When the string "Describes" is part of a line below, that line should be copied.

##### Extracted data #####

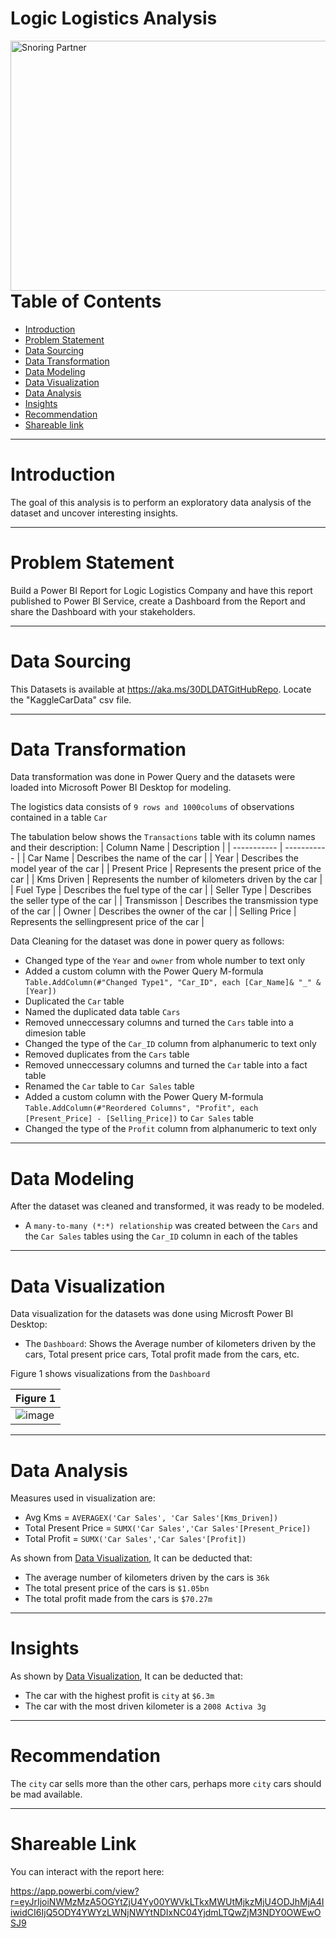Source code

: # Logic Logistics Analysis

<img align="right" alt="Snoring Partner" width="1000" height = "400" src="https://i0.wp.com/leonine.com.ng/new/wp-content/uploads/2020/03/Leonine-Advisory-Page-Routine-Advisory-Services.jpg?resize=1024%2C729&ssl=1">

---


# Table of Contents

- [Introduction](https://github.com/globalsmile/Logic-Logistics-Report#introduction)
- [Problem Statement](https://github.com/globalsmile/Logic-Logistics-Report#Problem-Statement)
- [Data Sourcing](https://github.com/globalsmile/Logic-Logistics-Report#Data-Sourcing)
- [Data Transformation](https://github.com/globalsmile/Logic-Logistics-Report#Data-Transformation)
- [Data Modeling](https://github.com/globalsmile/Logic-Logistics-Report#Data-Modeling)
- [Data Visualization](https://github.com/globalsmile/Logic-Logistics-Report#Data-Visualization)
- [Data Analysis](https://github.com/globalsmile/Logic-Logistics-Report#Data-Analysis)
- [Insights](https://github.com/globalsmile/Logic-Logistics-Report#Insights)
- [Recommendation](https://github.com/globalsmile/Logic-Logistics-Report#Recommendation)
- [Shareable link](https://github.com/globalsmile/Logic-Logistics-Report#Shareable-Link)


---

# Introduction

The goal of this analysis is to perform an exploratory data analysis of the dataset and uncover interesting insights. 


---

# Problem Statement

Build a Power BI Report for Logic Logistics Company and have this report published to Power BI Service, create a Dashboard from the Report and share the Dashboard with your stakeholders.

---

# Data Sourcing

This Datasets is available at https://aka.ms/30DLDATGitHubRepo. 
Locate the "KaggleCarData" csv file.

---

# Data Transformation

Data transformation was done in Power Query and the datasets were loaded into Microsoft Power BI Desktop for modeling.

The logistics data consists of  `9 rows and 1000colums` of observations contained in a table `Car`


The tabulation below shows the `Transactions` table with its column names and their description:
| Column Name | Description |
| ----------- | ----------- |
| Car Name | Describes the name of the car |
| Year | Describes the model year of the car |
| Present Price | Represents the present price of the car |
| Kms Driven | Represents the number of kilometers driven by the car |
| Fuel Type | Describes the fuel type of the car |
| Seller Type | Describes the seller type of the car |
| Transmisson | Describes the transmission type of the car |
| Owner | Describes the owner of the car |
| Selling Price | Represents the sellingpresent price of the car |


Data Cleaning for the dataset was done in power query as follows:

- Changed type of the  `Year` and `owner` from whole number to text only
- Added a custom column with the Power Query M-formula `Table.AddColumn(#"Changed Type1", "Car_ID", each [Car_Name]& "_" &[Year])`
- Duplicated the `Car` table
- Named the duplicated data table `Cars`
- Removed unneccessary columns and turned the `Cars` table into a dimesion table
- Changed the type of the `Car_ID` column from alphanumeric to text only
- Removed duplicates from the `Cars` table
- Removed unneccessary columns and turned the `Car` table into a fact table
- Renamed the `Car` table to `Car Sales` table
- Added a custom column with the Power Query M-formula `Table.AddColumn(#"Reordered Columns", "Profit", each [Present_Price] - [Selling_Price])`  to `Car Sales` table
- Changed the type of the `Profit` column from alphanumeric to text only


---

# Data Modeling

After the dataset was cleaned and transformed, it was ready to be modeled.

- A `many-to-many (*:*) relationship` was created between the `Cars` and the `Car Sales` tables using the `Car_ID` column in each of the tables

---

# Data Visualization

Data visualization for the datasets was done using Microsft Power BI Desktop:

- The `Dashboard`: Shows the Average number of kilometers driven by the cars, Total present price cars, Total profit made from the cars, etc.

Figure 1 shows visualizations from  the `Dashboard`

| Figure 1 |
| ----------- |
| ![image](https://user-images.githubusercontent.com/106287208/184520187-fd9bb51c-3a6b-4faa-b870-6ff21caeda56.png) |

---

# Data Analysis

Measures used in visualization are:

- Avg Kms = `AVERAGEX('Car Sales', 'Car Sales'[Kms_Driven])`
- Total Present Price = `SUMX('Car Sales','Car Sales'[Present_Price])`
- Total Profit = `SUMX('Car Sales','Car Sales'[Profit])`


As shown from [Data Visualization](https://github.com/globalsmile/Logic-Logistics-Report#Data-Visualization), It can be deducted that:

- The average number of kilometers driven by the cars is `36k`
- The total present price of the cars is `$1.05bn`
- The total profit made from the cars is  `$70.27m`

---

# Insights

As shown by [Data Visualization](https://github.com/globalsmile/Logic-Logistics-Report#Data-Visualization), It can be deducted that:

- The car with the highest profit is `city` at `$6.3m` 
- The car with the most driven kilometer is a `2008 Activa 3g`

---

# Recommendation

The `city` car sells more than the other cars, perhaps more `city` cars should be mad available.

---

# Shareable Link

You can interact with the report here: 

https://app.powerbi.com/view?r=eyJrIjoiNWMzMzA5OGYtZjU4Yy00YWVkLTkxMWUtMjkzMjU4ODJhMjA4IiwidCI6IjQ5ODY4YWYzLWNjNWYtNDIxNC04YjdmLTQwZjM3NDY0OWEwOSJ9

#####

▸ Response
| Car Name | Describes the name of the car |
| Year | Describes the model year of the car |
| Fuel Type | Describes the fuel type of the car |
| Seller Type | Describes the seller type of the car |
| Transmisson | Describes the transmission type of the car |
| Owner | Describes the owner of the car |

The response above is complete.